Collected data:
● ● ● ● ●

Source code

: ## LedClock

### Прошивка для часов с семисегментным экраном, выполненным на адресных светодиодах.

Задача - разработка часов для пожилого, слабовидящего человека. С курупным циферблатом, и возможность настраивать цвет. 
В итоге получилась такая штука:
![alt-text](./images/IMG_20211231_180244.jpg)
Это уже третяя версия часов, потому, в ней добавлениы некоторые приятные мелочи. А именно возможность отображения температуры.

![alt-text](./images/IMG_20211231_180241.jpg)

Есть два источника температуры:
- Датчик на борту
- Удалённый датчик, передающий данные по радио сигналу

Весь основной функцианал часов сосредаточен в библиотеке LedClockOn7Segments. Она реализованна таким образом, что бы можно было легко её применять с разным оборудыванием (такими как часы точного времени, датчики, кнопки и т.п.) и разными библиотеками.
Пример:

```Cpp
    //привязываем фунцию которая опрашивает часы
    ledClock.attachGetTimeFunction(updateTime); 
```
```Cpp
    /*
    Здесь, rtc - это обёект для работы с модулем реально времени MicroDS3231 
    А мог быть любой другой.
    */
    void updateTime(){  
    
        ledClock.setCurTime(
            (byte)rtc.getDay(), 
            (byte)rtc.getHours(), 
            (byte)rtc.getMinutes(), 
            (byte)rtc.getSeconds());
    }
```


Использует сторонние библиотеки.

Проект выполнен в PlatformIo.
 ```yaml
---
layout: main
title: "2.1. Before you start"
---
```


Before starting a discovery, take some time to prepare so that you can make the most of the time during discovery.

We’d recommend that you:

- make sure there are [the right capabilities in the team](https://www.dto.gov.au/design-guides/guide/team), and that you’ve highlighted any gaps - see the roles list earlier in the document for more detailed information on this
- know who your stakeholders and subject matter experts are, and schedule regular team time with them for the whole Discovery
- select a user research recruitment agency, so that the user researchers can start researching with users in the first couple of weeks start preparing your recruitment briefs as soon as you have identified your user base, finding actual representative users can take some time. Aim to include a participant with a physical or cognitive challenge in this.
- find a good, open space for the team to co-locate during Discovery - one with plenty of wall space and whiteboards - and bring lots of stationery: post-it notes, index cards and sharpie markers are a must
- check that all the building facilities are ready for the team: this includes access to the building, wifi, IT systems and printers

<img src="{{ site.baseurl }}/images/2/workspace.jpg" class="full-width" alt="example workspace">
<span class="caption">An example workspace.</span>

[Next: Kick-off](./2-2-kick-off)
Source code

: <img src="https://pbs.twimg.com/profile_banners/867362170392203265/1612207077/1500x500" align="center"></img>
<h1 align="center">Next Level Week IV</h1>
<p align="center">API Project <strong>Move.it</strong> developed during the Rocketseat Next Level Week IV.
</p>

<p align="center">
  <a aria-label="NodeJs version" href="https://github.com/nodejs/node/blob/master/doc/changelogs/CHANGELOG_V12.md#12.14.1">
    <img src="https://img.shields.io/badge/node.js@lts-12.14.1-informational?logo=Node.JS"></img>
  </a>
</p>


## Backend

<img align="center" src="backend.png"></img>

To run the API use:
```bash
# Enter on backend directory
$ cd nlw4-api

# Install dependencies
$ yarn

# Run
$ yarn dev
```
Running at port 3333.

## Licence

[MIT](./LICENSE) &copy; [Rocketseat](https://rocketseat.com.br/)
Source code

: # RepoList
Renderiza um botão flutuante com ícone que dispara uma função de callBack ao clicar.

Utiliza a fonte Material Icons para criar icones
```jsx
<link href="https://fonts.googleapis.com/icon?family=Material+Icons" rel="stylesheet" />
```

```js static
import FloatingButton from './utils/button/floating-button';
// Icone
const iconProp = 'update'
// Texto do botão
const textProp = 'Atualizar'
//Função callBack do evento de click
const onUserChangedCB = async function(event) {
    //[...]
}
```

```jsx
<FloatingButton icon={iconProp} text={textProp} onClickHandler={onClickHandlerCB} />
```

● ● ● ● ●

Find the line with "Это уже третяя" in the entries above. Retype it and each line after it, exactly, through the line with "- Удалённый датчик, передающий", and stop there.

*TASK SOLUTION*
Это уже третяя версия часов, потому, в ней добавлениы некоторые приятные мелочи. А именно возможность отображения температуры.

![alt-text](./images/IMG_20211231_180241.jpg)

Есть два источника температуры:
- Датчик на борту
- Удалённый датчик, передающий данные по радио сигналу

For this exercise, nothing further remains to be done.